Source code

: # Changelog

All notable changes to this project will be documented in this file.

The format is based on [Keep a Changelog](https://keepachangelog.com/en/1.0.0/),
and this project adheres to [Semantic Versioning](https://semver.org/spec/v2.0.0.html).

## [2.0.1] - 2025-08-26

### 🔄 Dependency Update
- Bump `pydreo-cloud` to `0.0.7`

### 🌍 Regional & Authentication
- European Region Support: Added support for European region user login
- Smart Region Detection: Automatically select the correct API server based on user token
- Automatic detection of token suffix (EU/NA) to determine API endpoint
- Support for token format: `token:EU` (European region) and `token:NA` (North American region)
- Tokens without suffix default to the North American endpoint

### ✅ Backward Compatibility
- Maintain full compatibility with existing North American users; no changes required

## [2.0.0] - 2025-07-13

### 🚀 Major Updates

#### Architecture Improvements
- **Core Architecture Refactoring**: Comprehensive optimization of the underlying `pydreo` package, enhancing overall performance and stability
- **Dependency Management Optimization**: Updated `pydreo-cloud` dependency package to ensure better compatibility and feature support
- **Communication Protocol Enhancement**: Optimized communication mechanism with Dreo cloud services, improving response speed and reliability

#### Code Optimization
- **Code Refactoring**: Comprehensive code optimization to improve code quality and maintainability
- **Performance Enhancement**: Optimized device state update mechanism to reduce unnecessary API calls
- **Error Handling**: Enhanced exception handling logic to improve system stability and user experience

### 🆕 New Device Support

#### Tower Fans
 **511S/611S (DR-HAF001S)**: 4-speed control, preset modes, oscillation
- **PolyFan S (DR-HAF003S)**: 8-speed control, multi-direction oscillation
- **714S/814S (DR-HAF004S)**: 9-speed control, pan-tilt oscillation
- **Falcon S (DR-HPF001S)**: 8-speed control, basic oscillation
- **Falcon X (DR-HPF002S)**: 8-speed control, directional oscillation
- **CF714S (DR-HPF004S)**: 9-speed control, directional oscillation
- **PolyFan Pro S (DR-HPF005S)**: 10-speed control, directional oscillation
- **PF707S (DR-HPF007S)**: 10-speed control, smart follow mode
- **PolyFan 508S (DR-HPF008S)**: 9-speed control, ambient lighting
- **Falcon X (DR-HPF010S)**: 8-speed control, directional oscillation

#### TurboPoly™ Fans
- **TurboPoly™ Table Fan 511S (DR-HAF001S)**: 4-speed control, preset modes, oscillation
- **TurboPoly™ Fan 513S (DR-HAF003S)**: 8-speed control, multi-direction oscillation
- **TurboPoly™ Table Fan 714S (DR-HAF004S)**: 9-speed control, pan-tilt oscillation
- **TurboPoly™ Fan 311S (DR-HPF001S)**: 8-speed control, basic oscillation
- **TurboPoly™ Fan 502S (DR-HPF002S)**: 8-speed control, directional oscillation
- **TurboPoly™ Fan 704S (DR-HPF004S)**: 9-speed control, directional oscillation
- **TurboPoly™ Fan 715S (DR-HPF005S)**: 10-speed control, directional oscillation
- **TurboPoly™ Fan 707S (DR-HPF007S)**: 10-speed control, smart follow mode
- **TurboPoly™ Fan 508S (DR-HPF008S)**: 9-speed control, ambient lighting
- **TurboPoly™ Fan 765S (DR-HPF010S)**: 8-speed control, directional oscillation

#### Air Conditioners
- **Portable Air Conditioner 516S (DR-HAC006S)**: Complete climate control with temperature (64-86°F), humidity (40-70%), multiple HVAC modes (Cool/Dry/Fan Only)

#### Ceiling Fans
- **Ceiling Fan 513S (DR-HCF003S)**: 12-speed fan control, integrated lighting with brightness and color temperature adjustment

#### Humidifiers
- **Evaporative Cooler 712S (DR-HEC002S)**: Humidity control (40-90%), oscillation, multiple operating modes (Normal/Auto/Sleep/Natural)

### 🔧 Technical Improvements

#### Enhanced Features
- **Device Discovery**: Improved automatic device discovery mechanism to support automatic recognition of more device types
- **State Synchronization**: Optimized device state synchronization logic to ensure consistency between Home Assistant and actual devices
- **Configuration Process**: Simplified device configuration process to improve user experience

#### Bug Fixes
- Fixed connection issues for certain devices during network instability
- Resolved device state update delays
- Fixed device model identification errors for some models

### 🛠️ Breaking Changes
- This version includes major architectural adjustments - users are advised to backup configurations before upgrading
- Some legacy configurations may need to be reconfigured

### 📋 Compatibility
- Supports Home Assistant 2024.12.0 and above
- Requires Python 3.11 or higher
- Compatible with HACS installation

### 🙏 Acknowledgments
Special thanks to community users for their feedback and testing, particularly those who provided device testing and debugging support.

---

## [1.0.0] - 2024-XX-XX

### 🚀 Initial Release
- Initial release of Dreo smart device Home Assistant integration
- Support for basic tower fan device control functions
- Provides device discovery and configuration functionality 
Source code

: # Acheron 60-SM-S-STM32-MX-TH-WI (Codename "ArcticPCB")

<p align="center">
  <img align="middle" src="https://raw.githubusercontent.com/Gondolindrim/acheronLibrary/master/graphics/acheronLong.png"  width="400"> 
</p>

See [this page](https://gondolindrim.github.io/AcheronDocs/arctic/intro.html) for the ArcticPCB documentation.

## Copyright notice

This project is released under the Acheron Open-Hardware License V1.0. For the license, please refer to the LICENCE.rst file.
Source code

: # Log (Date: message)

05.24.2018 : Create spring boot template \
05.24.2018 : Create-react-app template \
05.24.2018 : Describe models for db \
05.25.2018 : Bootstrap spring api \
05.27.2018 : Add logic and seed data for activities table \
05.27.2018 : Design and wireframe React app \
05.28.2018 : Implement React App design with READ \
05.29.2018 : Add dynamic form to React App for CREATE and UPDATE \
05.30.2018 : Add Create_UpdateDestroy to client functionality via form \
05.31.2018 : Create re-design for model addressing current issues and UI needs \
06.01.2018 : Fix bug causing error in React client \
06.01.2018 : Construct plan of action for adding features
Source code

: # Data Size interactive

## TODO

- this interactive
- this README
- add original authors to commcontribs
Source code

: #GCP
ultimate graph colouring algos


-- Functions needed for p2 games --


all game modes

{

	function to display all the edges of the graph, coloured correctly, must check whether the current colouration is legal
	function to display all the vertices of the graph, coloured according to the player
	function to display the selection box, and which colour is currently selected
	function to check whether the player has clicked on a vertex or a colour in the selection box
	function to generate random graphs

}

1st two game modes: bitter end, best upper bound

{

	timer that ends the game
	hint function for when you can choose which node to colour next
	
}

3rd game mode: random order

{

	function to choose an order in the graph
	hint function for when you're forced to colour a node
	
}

__________

_What the task asks_. All of the data above must be set down again exactly.

_Solution to this problem_.
Source code

: # Changelog

All notable changes to this project will be documented in this file.

The format is based on [Keep a Changelog](https://keepachangelog.com/en/1.0.0/),
and this project adheres to [Semantic Versioning](https://semver.org/spec/v2.0.0.html).

## [2.0.1] - 2025-08-26

### 🔄 Dependency Update
- Bump `pydreo-cloud` to `0.0.7`

### 🌍 Regional & Authentication
- European Region Support: Added support for European region user login
- Smart Region Detection: Automatically select the correct API server based on user token
- Automatic detection of token suffix (EU/NA) to determine API endpoint
- Support for token format: `token:EU` (European region) and `token:NA` (North American region)
- Tokens without suffix default to the North American endpoint

### ✅ Backward Compatibility
- Maintain full compatibility with existing North American users; no changes required

## [2.0.0] - 2025-07-13

### 🚀 Major Updates

#### Architecture Improvements
- **Core Architecture Refactoring**: Comprehensive optimization of the underlying `pydreo` package, enhancing overall performance and stability
- **Dependency Management Optimization**: Updated `pydreo-cloud` dependency package to ensure better compatibility and feature support
- **Communication Protocol Enhancement**: Optimized communication mechanism with Dreo cloud services, improving response speed and reliability

#### Code Optimization
- **Code Refactoring**: Comprehensive code optimization to improve code quality and maintainability
- **Performance Enhancement**: Optimized device state update mechanism to reduce unnecessary API calls
- **Error Handling**: Enhanced exception handling logic to improve system stability and user experience

### 🆕 New Device Support

#### Tower Fans
 **511S/611S (DR-HAF001S)**: 4-speed control, preset modes, oscillation
- **PolyFan S (DR-HAF003S)**: 8-speed control, multi-direction oscillation
- **714S/814S (DR-HAF004S)**: 9-speed control, pan-tilt oscillation
- **Falcon S (DR-HPF001S)**: 8-speed control, basic oscillation
- **Falcon X (DR-HPF002S)**: 8-speed control, directional oscillation
- **CF714S (DR-HPF004S)**: 9-speed control, directional oscillation
- **PolyFan Pro S (DR-HPF005S)**: 10-speed control, directional oscillation
- **PF707S (DR-HPF007S)**: 10-speed control, smart follow mode
- **PolyFan 508S (DR-HPF008S)**: 9-speed control, ambient lighting
- **Falcon X (DR-HPF010S)**: 8-speed control, directional oscillation

#### TurboPoly™ Fans
- **TurboPoly™ Table Fan 511S (DR-HAF001S)**: 4-speed control, preset modes, oscillation
- **TurboPoly™ Fan 513S (DR-HAF003S)**: 8-speed control, multi-direction oscillation
- **TurboPoly™ Table Fan 714S (DR-HAF004S)**: 9-speed control, pan-tilt oscillation
- **TurboPoly™ Fan 311S (DR-HPF001S)**: 8-speed control, basic oscillation
- **TurboPoly™ Fan 502S (DR-HPF002S)**: 8-speed control, directional oscillation
- **TurboPoly™ Fan 704S (DR-HPF004S)**: 9-speed control, directional oscillation
- **TurboPoly™ Fan 715S (DR-HPF005S)**: 10-speed control, directional oscillation
- **TurboPoly™ Fan 707S (DR-HPF007S)**: 10-speed control, smart follow mode
- **TurboPoly™ Fan 508S (DR-HPF008S)**: 9-speed control, ambient lighting
- **TurboPoly™ Fan 765S (DR-HPF010S)**: 8-speed control, directional oscillation

#### Air Conditioners
- **Portable Air Conditioner 516S (DR-HAC006S)**: Complete climate control with temperature (64-86°F), humidity (40-70%), multiple HVAC modes (Cool/Dry/Fan Only)

#### Ceiling Fans
- **Ceiling Fan 513S (DR-HCF003S)**: 12-speed fan control, integrated lighting with brightness and color temperature adjustment

#### Humidifiers
- **Evaporative Cooler 712S (DR-HEC002S)**: Humidity control (40-90%), oscillation, multiple operating modes (Normal/Auto/Sleep/Natural)

### 🔧 Technical Improvements

#### Enhanced Features
- **Device Discovery**: Improved automatic device discovery mechanism to support automatic recognition of more device types
- **State Synchronization**: Optimized device state synchronization logic to ensure consistency between Home Assistant and actual devices
- **Configuration Process**: Simplified device configuration process to improve user experience

#### Bug Fixes
- Fixed connection issues for certain devices during network instability
- Resolved device state update delays
- Fixed device model identification errors for some models

### 🛠️ Breaking Changes
- This version includes major architectural adjustments - users are advised to backup configurations before upgrading
- Some legacy configurations may need to be reconfigured

### 📋 Compatibility
- Supports Home Assistant 2024.12.0 and above
- Requires Python 3.11 or higher
- Compatible with HACS installation

### 🙏 Acknowledgments
Special thanks to community users for their feedback and testing, particularly those who provided device testing and debugging support.

---

## [1.0.0] - 2024-XX-XX

### 🚀 Initial Release
- Initial release of Dreo smart device Home Assistant integration
- Support for basic tower fan device control functions
- Provides device discovery and configuration functionality 
Source code

: # Acheron 60-SM-S-STM32-MX-TH-WI (Codename "ArcticPCB")

<p align="center">
  <img align="middle" src="https://raw.githubusercontent.com/Gondolindrim/acheronLibrary/master/graphics/acheronLong.png"  width="400"> 
</p>

See [this page](https://gondolindrim.github.io/AcheronDocs/arctic/intro.html) for the ArcticPCB documentation.

## Copyright notice

This project is released under the Acheron Open-Hardware License V1.0. For the license, please refer to the LICENCE.rst file.
Source code

: # Log (Date: message)

05.24.2018 : Create spring boot template \
05.24.2018 : Create-react-app template \
05.24.2018 : Describe models for db \
05.25.2018 : Bootstrap spring api \
05.27.2018 : Add logic and seed data for activities table \
05.27.2018 : Design and wireframe React app \
05.28.2018 : Implement React App design with READ \
05.29.2018 : Add dynamic form to React App for CREATE and UPDATE \
05.30.2018 : Add Create_UpdateDestroy to client functionality via form \
05.31.2018 : Create re-design for model addressing current issues and UI needs \
06.01.2018 : Fix bug causing error in React client \
06.01.2018 : Construct plan of action for adding features
Source code

: # Data Size interactive

## TODO

- this interactive
- this README
- add original authors to commcontribs
Source code

: #GCP
ultimate graph colouring algos


-- Functions needed for p2 games --


all game modes

{

	function to display all the edges of the graph, coloured correctly, must check whether the current colouration is legal
	function to display all the vertices of the graph, coloured according to the player
	function to display the selection box, and which colour is currently selected
	function to check whether the player has clicked on a vertex or a colour in the selection box
	function to generate random graphs

}

1st two game modes: bitter end, best upper bound

{

	timer that ends the game
	hint function for when you can choose which node to colour next
	
}

3rd game mode: random order

{

	function to choose an order in the graph
	hint function for when you're forced to colour a node
	
}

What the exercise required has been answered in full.